- _What you need to do_:
Go through the data and count each line that has the string "infrastructure". Give that count alone.

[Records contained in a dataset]
━━━━

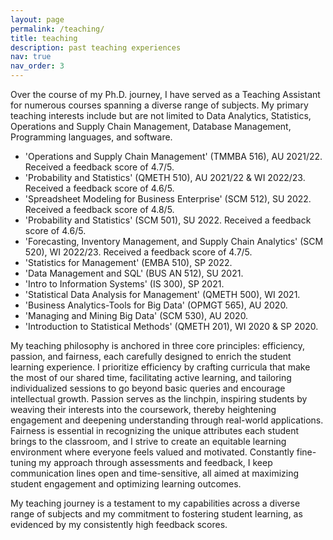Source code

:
 ```yaml
---
layout: page
permalink: /teaching/
title: teaching
description: past teaching experiences
nav: true
nav_order: 3
---
```


Over the course of my Ph.D. journey, I have served as a Teaching Assistant for numerous courses spanning a diverse range of subjects. My primary teaching interests include but are not limited to Data Analytics, Statistics, Operations and Supply Chain Management, Database Management, Programming languages, and software.

- 'Operations and Supply Chain Management' (TMMBA 516), AU 2021/22. Received a feedback score of 4.7/5.
- 'Probability and Statistics' (QMETH 510), AU 2021/22 & WI 2022/23. Received a feedback score of 4.6/5.
- 'Spreadsheet Modeling for Business Enterprise' (SCM 512), SU 2022. Received a feedback score of 4.8/5.
- 'Probability and Statistics' (SCM 501), SU 2022. Received a feedback score of 4.6/5.
- 'Forecasting, Inventory Management, and Supply Chain Analytics' (SCM 520), WI 2022/23. Received a feedback score of 4.7/5.
- 'Statistics for Management' (EMBA 510), SP 2022.
- 'Data Management and SQL' (BUS AN 512), SU 2021.
- 'Intro to Information Systems' (IS 300), SP 2021.
- 'Statistical Data Analysis for Management' (QMETH 500), WI 2021.
- 'Business Analytics-Tools for Big Data' (OPMGT 565), AU 2020.
- 'Managing and Mining Big Data' (SCM 530), AU 2020.
- 'Introduction to Statistical Methods' (QMETH 201), WI 2020 & SP 2020.

My teaching philosophy is anchored in three core principles: efficiency, passion, and fairness, each carefully designed to enrich the student learning experience. I prioritize efficiency by crafting curricula that make the most of our shared time, facilitating active learning, and tailoring individualized sessions to go beyond basic queries and encourage intellectual growth. Passion serves as the linchpin, inspiring students by weaving their interests into the coursework, thereby heightening engagement and deepening understanding through real-world applications. Fairness is essential in recognizing the unique attributes each student brings to the classroom, and I strive to create an equitable learning environment where everyone feels valued and motivated. Constantly fine-tuning my approach through assessments and feedback, I keep communication lines open and time-sensitive, all aimed at maximizing student engagement and optimizing learning outcomes.

My teaching journey is a testament to my capabilities across a diverse range of subjects and my commitment to fostering student learning, as evidenced by my consistently high feedback scores.
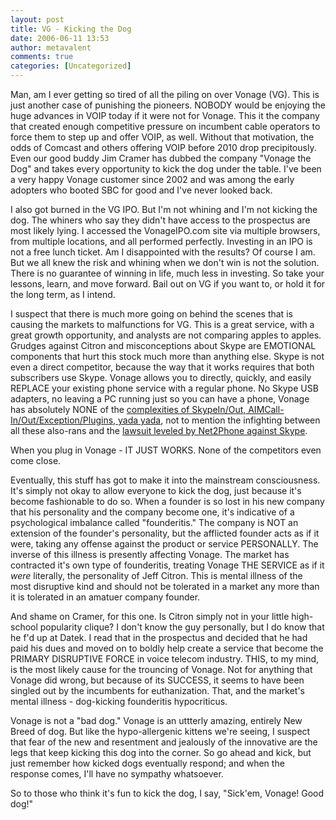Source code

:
 ```yaml
---
layout: post
title: VG - Kicking the Dog
date: 2006-06-11 13:53
author: metavalent
comments: true
categories: [Uncategorized]
---
```

Man, am I ever getting so tired of all the piling on over Vonage (VG).  This is just another case of punishing the pioneers.  NOBODY would be enjoying the huge advances in VOIP today if it were not for Vonage.  This it the company that created enough competitive pressure on incumbent cable operators to force them to step up and offer VOIP, as well.  Without that motivation, the odds of Comcast and others offering VOIP before 2010 drop precipitously.  Even our good buddy Jim Cramer has dubbed the company "Vonage the Dog" and takes every opportunity to kick the dog under the table.  I've been a very happy Vonage customer since 2002 and was among the early adopters who booted SBC for good and I've never looked back.  

I also got burned in the VG IPO.  But I'm not whining and I'm not kicking the dog.  The whiners who say they didn't have access to the prospectus are most likely lying.  I accessed the VonageIPO.com site via multiple browsers, from multiple locations, and all performed perfectly.  Investing in an IPO is not a free lunch ticket.  Am I disappointed with the results?  Of course I am.  But we all knew the risk and whining when we don't win is not the solution.  There is no guarantee of winning in life, much less in investing.  So take your lessons, learn, and move forward.  Bail out on VG if you want to, or hold it for the long term, as I intend.  

I suspect that there is much more going on behind the scenes that is causing the markets to malfunctions for VG.  This is a great service, with a great growth opportunity, and analysts are not comparing apples to apples.  Grudges against Citron and misconceptions about Skype are EMOTIONAL components that hurt this stock much more than anything else.  Skype is not even a direct competitor, because the way that it works requires that both subscribers use Skype.  Vonage allows you to directly, quickly, and easily REPLACE your existing phone service with a regular phone.  No Skype USB adapters, no leaving a PC running just so you can have a phone, Vonage has absolutely NONE of the <a href="http://tinyurl.com/k3jb9">complexities of SkypeIn/Out, AIMCall-In/Out/Exception/Plugins, yada yada</a>, not to mention the infighting between all these also-rans and the <a href="http://news.com.com/Net2Phone+sues+Skype/2100-7352_3-6079878.html">lawsuit leveled by Net2Phone against Skype</a>.

When you plug in Vonage - IT JUST WORKS.  None of the competitors even come close.

Eventually, this stuff has got to make it into the mainstream consciousness.  It's simply not okay to allow everyone to kick the dog, just because it's become fashionable to do so.  When a founder is so lost in his new company that his personality and the company become one, it's indicative of a psychological imbalance called "founderitis."  The company is NOT an extension of the founder's personality, but the afflicted founder acts as if it were, taking any offense against the product or service PERSONALLY.  The inverse of this illness is presently affecting Vonage.  The market has contracted it's own type of founderitis, treating Vonage THE SERVICE as if it *were* literally, the personality of Jeff Citron.  This is mental illness of the most disruptive kind and should not be tolerated in a market any more than it is tolerated in an amatuer company founder.

And shame on Cramer, for this one.  Is Citron simply not in your little high-school popularity clique?  I don't know the guy personally, but I do know that he f'd up at Datek.  I read that in the prospectus and decided that he had paid his dues and moved on to boldly help create a service that become the PRIMARY DISRUPTIVE FORCE in voice telecom industry.  THIS, to my mind, is the most likely cause for the trouncing of Vonage.  Not for anything that Vonage did wrong, but because of its SUCCESS, it seems to have been singled out by the incumbents for euthanization.  That, and the market's mental illness - dog-kicking founderitis hypocriticus.

Vonage is not a "bad dog."  Vonage is an uttterly amazing, entirely New Breed of dog.  But like the hypo-allergenic kittens we're seeing, I suspect that fear of the new and resentment and jealously of the innovative are the legs that keep kicking this dog into the corner.  So go ahead and kick, but just remember how kicked dogs eventually respond; and when the response comes, I'll have no sympathy whatsoever.

So to those who think it's fun to kick the dog, I say, "Sick'em, Vonage!  Good dog!"

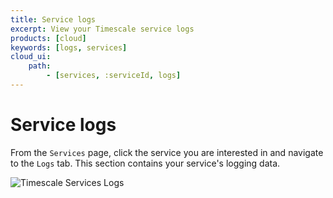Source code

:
 ```yaml
---
title: Service logs
excerpt: View your Timescale service logs
products: [cloud]
keywords: [logs, services]
cloud_ui:
    path:
        - [services, :serviceId, logs]
---
```


# Service logs

From the `Services` page, click the service you are interested in and navigate
to the `Logs` tab. This section contains your service's logging data.

<img class="main-content__illustration"
width={1375} height={944}
src="https://assets.timescale.com/docs/images/tsc-services-logs.webp"
alt="Timescale Services Logs"/>
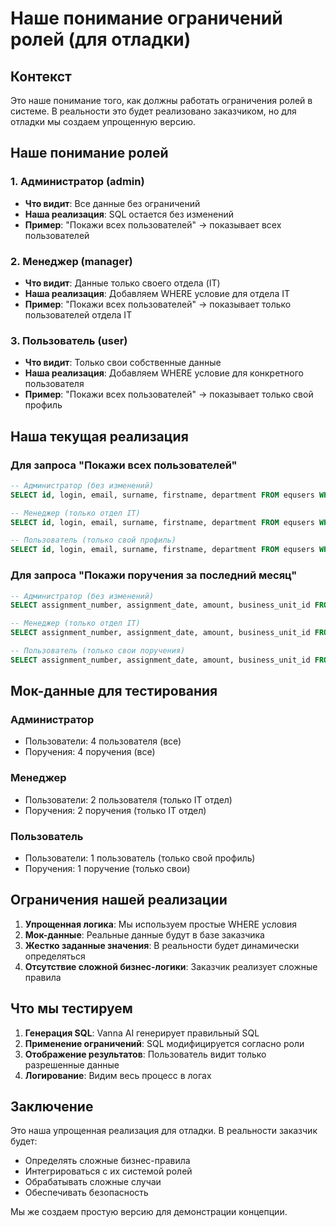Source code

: # Наше понимание ограничений ролей (для отладки)

## Контекст
Это наше понимание того, как должны работать ограничения ролей в системе. В реальности это будет реализовано заказчиком, но для отладки мы создаем упрощенную версию.

## Наше понимание ролей

### 1. Администратор (admin)
- **Что видит**: Все данные без ограничений
- **Наша реализация**: SQL остается без изменений
- **Пример**: "Покажи всех пользователей" → показывает всех пользователей

### 2. Менеджер (manager) 
- **Что видит**: Данные только своего отдела (IT)
- **Наша реализация**: Добавляем WHERE условие для отдела IT
- **Пример**: "Покажи всех пользователей" → показывает только пользователей отдела IT

### 3. Пользователь (user)
- **Что видит**: Только свои собственные данные
- **Наша реализация**: Добавляем WHERE условие для конкретного пользователя
- **Пример**: "Покажи всех пользователей" → показывает только свой профиль

## Наша текущая реализация

### Для запроса "Покажи всех пользователей"
```sql
-- Администратор (без изменений)
SELECT id, login, email, surname, firstname, department FROM equsers WHERE deleted = false

-- Менеджер (только отдел IT)
SELECT id, login, email, surname, firstname, department FROM equsers WHERE deleted = false AND department = (SELECT id FROM eq_departments WHERE departmentname = 'IT')

-- Пользователь (только свой профиль)
SELECT id, login, email, surname, firstname, department FROM equsers WHERE deleted = false AND login = 'user1'
```

### Для запроса "Покажи поручения за последний месяц"
```sql
-- Администратор (без изменений)
SELECT assignment_number, assignment_date, amount, business_unit_id FROM tbl_principal_assignment WHERE assignment_date >= CURRENT_DATE - INTERVAL '1 month' ORDER BY assignment_date DESC

-- Менеджер (только отдел IT)
SELECT assignment_number, assignment_date, amount, business_unit_id FROM tbl_principal_assignment WHERE assignment_date >= CURRENT_DATE - INTERVAL '1 month' AND department_id = (SELECT id FROM eq_departments WHERE departmentname = 'IT') ORDER BY assignment_date DESC

-- Пользователь (только свои поручения)
SELECT assignment_number, assignment_date, amount, business_unit_id FROM tbl_principal_assignment WHERE assignment_date >= CURRENT_DATE - INTERVAL '1 month' AND user_id = (SELECT id FROM equsers WHERE login = 'user1') ORDER BY assignment_date DESC
```

## Мок-данные для тестирования

### Администратор
- Пользователи: 4 пользователя (все)
- Поручения: 4 поручения (все)

### Менеджер
- Пользователи: 2 пользователя (только IT отдел)
- Поручения: 2 поручения (только IT отдел)

### Пользователь
- Пользователи: 1 пользователь (только свой профиль)
- Поручения: 1 поручение (только свои)

## Ограничения нашей реализации

1. **Упрощенная логика**: Мы используем простые WHERE условия
2. **Мок-данные**: Реальные данные будут в базе заказчика
3. **Жестко заданные значения**: В реальности будет динамически определяться
4. **Отсутствие сложной бизнес-логики**: Заказчик реализует сложные правила

## Что мы тестируем

1. **Генерация SQL**: Vanna AI генерирует правильный SQL
2. **Применение ограничений**: SQL модифицируется согласно роли
3. **Отображение результатов**: Пользователь видит только разрешенные данные
4. **Логирование**: Видим весь процесс в логах

## Заключение

Это наша упрощенная реализация для отладки. В реальности заказчик будет:
- Определять сложные бизнес-правила
- Интегрироваться с их системой ролей
- Обрабатывать сложные случаи
- Обеспечивать безопасность

Мы же создаем простую версию для демонстрации концепции.
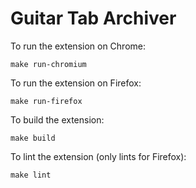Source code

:# Guitar Tab Archiver

To run the extension on Chrome:
```
make run-chromium
```

To run the extension on Firefox:
```
make run-firefox
```

To build the extension:
```
make build
```

To lint the extension (only lints for Firefox):
```
make lint
```
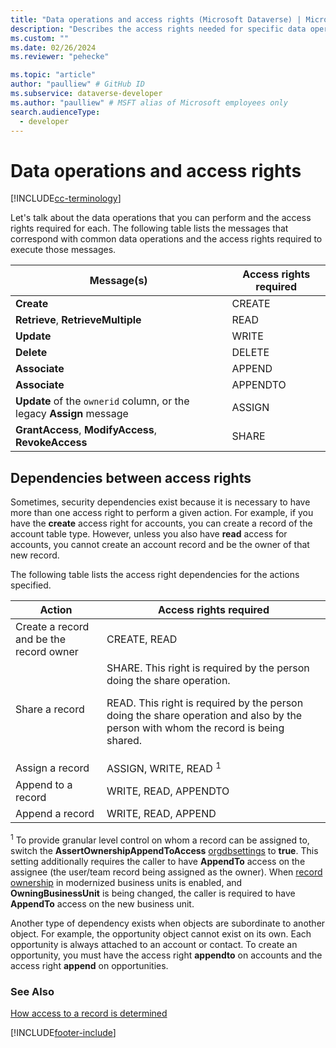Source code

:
 ```yaml
---
title: "Data operations and access rights (Microsoft Dataverse) | Microsoft Docs" 
description: "Describes the access rights needed for specific data operations." 
ms.custom: ""
ms.date: 02/26/2024
ms.reviewer: "pehecke"

ms.topic: "article"
author: "paulliew" # GitHub ID
ms.subservice: dataverse-developer
ms.author: "paulliew" # MSFT alias of Microsoft employees only
search.audienceType: 
  - developer
---
```

# Data operations and access rights

[!INCLUDE[cc-terminology](includes/cc-terminology.md)]

Let's talk about the data operations that you can perform and the access rights required for each. The following table lists the messages that correspond with common data operations and the access rights required to execute those messages.

| Message(s) | Access rights required |
|---|---|
| **Create** | CREATE |
| **Retrieve**, **RetrieveMultiple** | READ |
| **Update** | WRITE |
| **Delete** | DELETE |
| **Associate** | APPEND |
| **Associate**  | APPENDTO |
| **Update** of the `ownerid` column, or the legacy **Assign** message | ASSIGN |
| **GrantAccess**, **ModifyAccess**, **RevokeAccess**  | SHARE |

## Dependencies between access rights

Sometimes, security dependencies exist because it is necessary to have more than
one access right to perform a given action. For example, if you have the
**create** access right for accounts, you can create a record of the account
table type. However, unless you also have **read** access for accounts, you
cannot create an account record and be the owner of that new record.

The following table lists the access right dependencies for the actions
specified.

| Action | Access rights required |
|---|---|
| Create a record and be the record owner | CREATE, READ  |
| Share a record | SHARE. This right is required by the person doing the share operation.<p/> READ. This right is required by the person doing the share operation and also by the person with whom the record is being shared.|
| Assign a record | ASSIGN, WRITE, READ <sup>1</sup> |
| Append to a record | WRITE, READ, APPENDTO |
| Append a record | WRITE, READ, APPEND |

<sup>1</sup> To provide granular level control on whom a record can be assigned to, switch the **AssertOwnershipAppendToAccess** [orgdbsettings](/power-platform/admin/environment-database-settings#install-the-organizationsettingseditor-tool) to **true**. This setting additionally requires the caller to have **AppendTo** access on the assignee (the user/team record being assigned as the owner).
When [record ownership](/power-platform/admin/wp-security-cds#record-ownership-in-modernized-business-units) in modernized business units is enabled, and **OwningBusinessUnit** is being changed, the caller is required to have **AppendTo** access on the new business unit. 

Another type of dependency exists when objects are subordinate to another
object. For example, the opportunity object cannot exist on its own. Each
opportunity is always attached to an account or contact. To create an
opportunity, you must have the access right **appendto** on accounts and the
access right **append** on opportunities.

### See Also

[How access to a record is determined](/power-platform/admin/how-record-access-determined)

[!INCLUDE[footer-include](../../includes/footer-banner.md)]
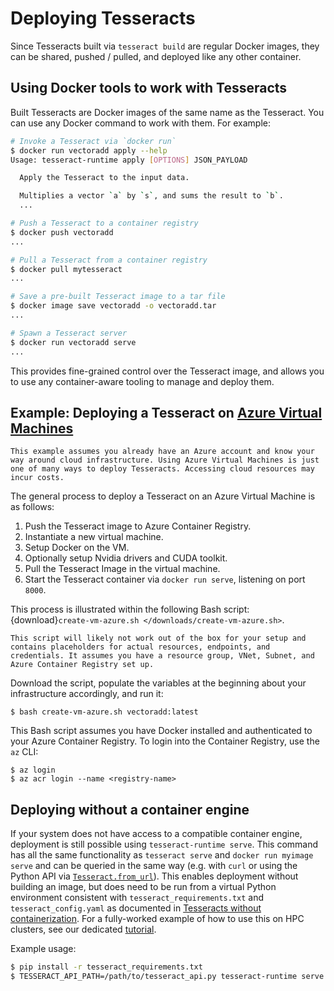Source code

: # Deploying Tesseracts

Since Tesseracts built via `tesseract build` are regular Docker images, they can be shared, pushed / pulled, and deployed like any other container.

## Using Docker tools to work with Tesseracts

Built Tesseracts are Docker images of the same name as the Tesseract. You can use any Docker command to work with them. For example:

```bash
# Invoke a Tesseract via `docker run`
$ docker run vectoradd apply --help
Usage: tesseract-runtime apply [OPTIONS] JSON_PAYLOAD

  Apply the Tesseract to the input data.

  Multiplies a vector `a` by `s`, and sums the result to `b`.
  ...
```

```bash
# Push a Tesseract to a container registry
$ docker push vectoradd
...
```

```bash
# Pull a Tesseract from a container registry
$ docker pull mytesseract
...
```

```bash
# Save a pre-built Tesseract image to a tar file
$ docker image save vectoradd -o vectoradd.tar
...
```

```bash
# Spawn a Tesseract server
$ docker run vectoradd serve
...
```

This provides fine-grained control over the Tesseract image, and allows you to use any container-aware tooling to manage and deploy them.

## Example: Deploying a Tesseract on [Azure Virtual Machines](https://azure.microsoft.com/en-us/products/virtual-machines)

```{note}
This example assumes you already have an Azure account and know your way around cloud infrastructure. Using Azure Virtual Machines is just one of many ways to deploy Tesseracts. Accessing cloud resources may incur costs.
```

The general process to deploy a Tesseract on an Azure Virtual Machine is as follows:
1. Push the Tesseract image to Azure Container Registry.
2. Instantiate a new virtual machine.
3. Setup Docker on the VM.
4. Optionally setup Nvidia drivers and CUDA toolkit.
5. Pull the Tesseract Image in the virtual machine.
6. Start the Tesseract container via `docker run serve`, listening on port `8000`.

This process is illustrated within the following Bash script: {download}`create-vm-azure.sh </downloads/create-vm-azure.sh>`.

```{warning}
This script will likely not work out of the box for your setup and contains placeholders for actual resources, endpoints, and credentials. It assumes you have a resource group, VNet, Subnet, and Azure Container Registry set up.
```

Download the script, populate the variables at the beginning about your infrastructure accordingly, and run it:

```console
$ bash create-vm-azure.sh vectoradd:latest
```

This Bash script assumes you have Docker installed and authenticated to your
Azure Container Registry. To login into the Container Registry, use the `az`
CLI:

```console
$ az login
$ az acr login --name <registry-name>
```

## Deploying without a container engine

If your system does not have access to a compatible container engine, deployment is still possible using `tesseract-runtime serve`. This command has all the same functionality as `tesseract serve` and `docker run myimage serve` and can be queried in the same way (e.g. with `curl` or using the Python API via [`Tesseract.from_url`](#Tesseract.from_url)). This enables deployment without building an image, but does need to be run from a virtual Python environment consistent with `tesseract_requirements.txt` and `tesseract_config.yaml` as documented in [Tesseracts without containerization](https://docs.pasteurlabs.ai/projects/tesseract-core/latest/content/creating-tesseracts/advanced.html#tesseracts-without-containerization). For a fully-worked example of how to use this on HPC clusters, see our dedicated [tutorial](https://si-tesseract.discourse.group/t/deploying-and-interacting-with-tesseracts-on-hpc-clusters-using-tesseract-runtime-serve/104).

Example usage:

```bash
$ pip install -r tesseract_requirements.txt
$ TESSERACT_API_PATH=/path/to/tesseract_api.py tesseract-runtime serve
```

━━━━

- _Result for this task_:
2